You need to understand that a stickshift is about performance and efficiency, quick shifts are best for both. Dragging on the clutch is for when you carry passengers


----------



## Panther063 (Jul 13, 2009)

shyronnie said:


> Is it normal that whenever you're driving a stickshift car, there are always that "bump" and little shakes whenever I shift gears? I'm just wondering if that happens to everyone, no matter how good you are at driving manual cars.
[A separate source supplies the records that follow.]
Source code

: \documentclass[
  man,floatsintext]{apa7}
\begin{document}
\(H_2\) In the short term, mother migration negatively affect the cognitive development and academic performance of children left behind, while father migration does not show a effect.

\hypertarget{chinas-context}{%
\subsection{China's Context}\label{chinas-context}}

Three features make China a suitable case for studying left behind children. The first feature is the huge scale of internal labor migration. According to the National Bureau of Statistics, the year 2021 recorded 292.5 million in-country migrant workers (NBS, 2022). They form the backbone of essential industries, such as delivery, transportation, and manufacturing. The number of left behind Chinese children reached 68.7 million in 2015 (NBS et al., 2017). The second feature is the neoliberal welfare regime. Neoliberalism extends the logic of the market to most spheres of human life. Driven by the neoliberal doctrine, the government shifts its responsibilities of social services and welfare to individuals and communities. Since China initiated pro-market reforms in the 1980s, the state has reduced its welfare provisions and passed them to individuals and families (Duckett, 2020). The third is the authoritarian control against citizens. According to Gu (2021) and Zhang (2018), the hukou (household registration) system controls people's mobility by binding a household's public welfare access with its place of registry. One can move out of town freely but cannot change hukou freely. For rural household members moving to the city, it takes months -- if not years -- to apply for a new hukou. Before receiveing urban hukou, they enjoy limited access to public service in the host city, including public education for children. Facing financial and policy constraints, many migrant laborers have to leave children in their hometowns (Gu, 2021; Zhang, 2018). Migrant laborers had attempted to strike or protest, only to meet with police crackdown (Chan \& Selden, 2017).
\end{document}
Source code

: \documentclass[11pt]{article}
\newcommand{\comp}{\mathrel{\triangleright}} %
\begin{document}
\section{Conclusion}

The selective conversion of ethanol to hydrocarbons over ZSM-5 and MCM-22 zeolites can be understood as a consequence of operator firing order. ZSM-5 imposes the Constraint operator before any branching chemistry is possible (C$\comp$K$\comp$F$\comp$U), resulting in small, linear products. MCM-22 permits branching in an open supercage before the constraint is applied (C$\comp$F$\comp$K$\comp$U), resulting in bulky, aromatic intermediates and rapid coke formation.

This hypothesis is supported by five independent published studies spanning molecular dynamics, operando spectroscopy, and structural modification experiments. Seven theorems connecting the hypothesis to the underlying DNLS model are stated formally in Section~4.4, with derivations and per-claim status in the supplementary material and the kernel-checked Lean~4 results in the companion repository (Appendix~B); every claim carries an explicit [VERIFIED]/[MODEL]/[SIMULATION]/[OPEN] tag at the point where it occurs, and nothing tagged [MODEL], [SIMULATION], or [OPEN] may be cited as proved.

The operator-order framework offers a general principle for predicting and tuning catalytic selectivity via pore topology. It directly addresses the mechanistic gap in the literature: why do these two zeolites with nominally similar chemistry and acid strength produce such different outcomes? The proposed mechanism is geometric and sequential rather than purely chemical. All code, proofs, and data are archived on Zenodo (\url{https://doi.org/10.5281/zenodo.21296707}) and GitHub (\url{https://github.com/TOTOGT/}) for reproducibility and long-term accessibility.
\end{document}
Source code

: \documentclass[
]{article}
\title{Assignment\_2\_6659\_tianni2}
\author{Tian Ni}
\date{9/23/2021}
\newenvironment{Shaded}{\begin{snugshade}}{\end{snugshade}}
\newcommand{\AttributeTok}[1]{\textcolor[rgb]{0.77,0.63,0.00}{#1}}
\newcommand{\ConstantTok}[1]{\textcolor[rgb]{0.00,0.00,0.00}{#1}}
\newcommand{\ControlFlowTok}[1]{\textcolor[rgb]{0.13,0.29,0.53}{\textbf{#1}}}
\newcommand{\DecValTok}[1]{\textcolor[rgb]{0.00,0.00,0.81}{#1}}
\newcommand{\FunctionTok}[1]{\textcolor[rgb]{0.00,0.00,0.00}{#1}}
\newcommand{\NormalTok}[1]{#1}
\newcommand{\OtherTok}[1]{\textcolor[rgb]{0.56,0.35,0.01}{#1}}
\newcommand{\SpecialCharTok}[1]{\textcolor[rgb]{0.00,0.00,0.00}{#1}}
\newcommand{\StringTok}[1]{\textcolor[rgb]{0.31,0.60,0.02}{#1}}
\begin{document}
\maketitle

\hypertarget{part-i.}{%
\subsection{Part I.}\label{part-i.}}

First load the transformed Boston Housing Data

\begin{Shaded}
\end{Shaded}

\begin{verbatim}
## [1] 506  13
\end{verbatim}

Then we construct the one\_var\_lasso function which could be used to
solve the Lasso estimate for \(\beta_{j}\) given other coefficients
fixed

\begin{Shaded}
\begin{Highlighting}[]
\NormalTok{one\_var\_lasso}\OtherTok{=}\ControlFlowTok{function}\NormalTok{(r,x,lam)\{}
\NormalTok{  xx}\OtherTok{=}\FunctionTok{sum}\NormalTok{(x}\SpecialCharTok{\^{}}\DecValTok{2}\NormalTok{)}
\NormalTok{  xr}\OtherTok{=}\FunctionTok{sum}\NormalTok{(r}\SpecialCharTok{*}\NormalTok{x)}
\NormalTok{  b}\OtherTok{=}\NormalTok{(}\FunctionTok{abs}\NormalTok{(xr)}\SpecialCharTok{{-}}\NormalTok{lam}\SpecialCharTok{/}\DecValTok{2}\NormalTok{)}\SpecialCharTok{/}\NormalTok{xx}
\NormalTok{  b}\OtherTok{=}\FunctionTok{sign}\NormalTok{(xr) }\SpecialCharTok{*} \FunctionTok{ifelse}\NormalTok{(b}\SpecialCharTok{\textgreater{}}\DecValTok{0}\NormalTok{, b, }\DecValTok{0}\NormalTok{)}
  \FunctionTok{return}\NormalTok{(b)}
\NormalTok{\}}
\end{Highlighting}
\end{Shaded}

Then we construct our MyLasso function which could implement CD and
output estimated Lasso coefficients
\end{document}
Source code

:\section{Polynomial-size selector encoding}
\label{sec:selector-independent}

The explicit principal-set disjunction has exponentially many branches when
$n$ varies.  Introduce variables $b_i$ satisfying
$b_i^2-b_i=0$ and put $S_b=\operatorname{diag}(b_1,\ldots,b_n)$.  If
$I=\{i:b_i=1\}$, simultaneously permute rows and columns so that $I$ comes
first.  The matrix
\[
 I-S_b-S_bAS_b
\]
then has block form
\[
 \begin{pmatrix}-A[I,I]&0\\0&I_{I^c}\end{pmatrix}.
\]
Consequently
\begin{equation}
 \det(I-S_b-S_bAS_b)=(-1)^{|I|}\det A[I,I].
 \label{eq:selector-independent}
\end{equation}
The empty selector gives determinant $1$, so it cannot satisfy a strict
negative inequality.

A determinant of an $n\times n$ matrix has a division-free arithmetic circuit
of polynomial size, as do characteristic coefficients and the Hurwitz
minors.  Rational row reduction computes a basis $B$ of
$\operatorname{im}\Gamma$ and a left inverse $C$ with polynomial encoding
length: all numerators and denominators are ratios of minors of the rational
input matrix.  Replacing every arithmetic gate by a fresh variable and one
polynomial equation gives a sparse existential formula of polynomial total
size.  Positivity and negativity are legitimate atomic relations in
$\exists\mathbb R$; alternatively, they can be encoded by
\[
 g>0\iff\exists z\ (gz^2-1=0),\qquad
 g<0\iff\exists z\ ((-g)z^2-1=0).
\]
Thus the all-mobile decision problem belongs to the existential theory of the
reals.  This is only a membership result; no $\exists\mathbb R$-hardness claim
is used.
Yes, even the best drivers cannot change as smooth as an automatic transmission.
They may think they have perfected it, but to passengers it is always perceptible.


----------



## satrow (Feb 4, 2012)

Check that you don't have excess play/wear further out from the clutch - driveshaft(s) > wheels.


----------



## Midnight Tech (Dec 31, 2001)

Could possibly be a bad engine mount letting the engine shift slightly when shifting gears...


----------



## Corday (Mar 3, 2010)

Get the revs up sufficiently for each upshift. Scrub off speed properly before downshift. Don't baby it though. For real driving pleasure, learn to heal and toe.


----------



## kendallt (Feb 21, 2007)

Most people will have some minor bumps and shakes when shifting, they'll typically get less as your experience grows. 
If severe, or just developed recently, I'm with Midnight, check for mechanical issues. Clutch linkage, engine/transmission mounts etc

With experience, not just with clutches themselves, but with the same vehicle with give you very smooth shifts. think of it as a teeter totter, in with the gas as the clutch comes up


----------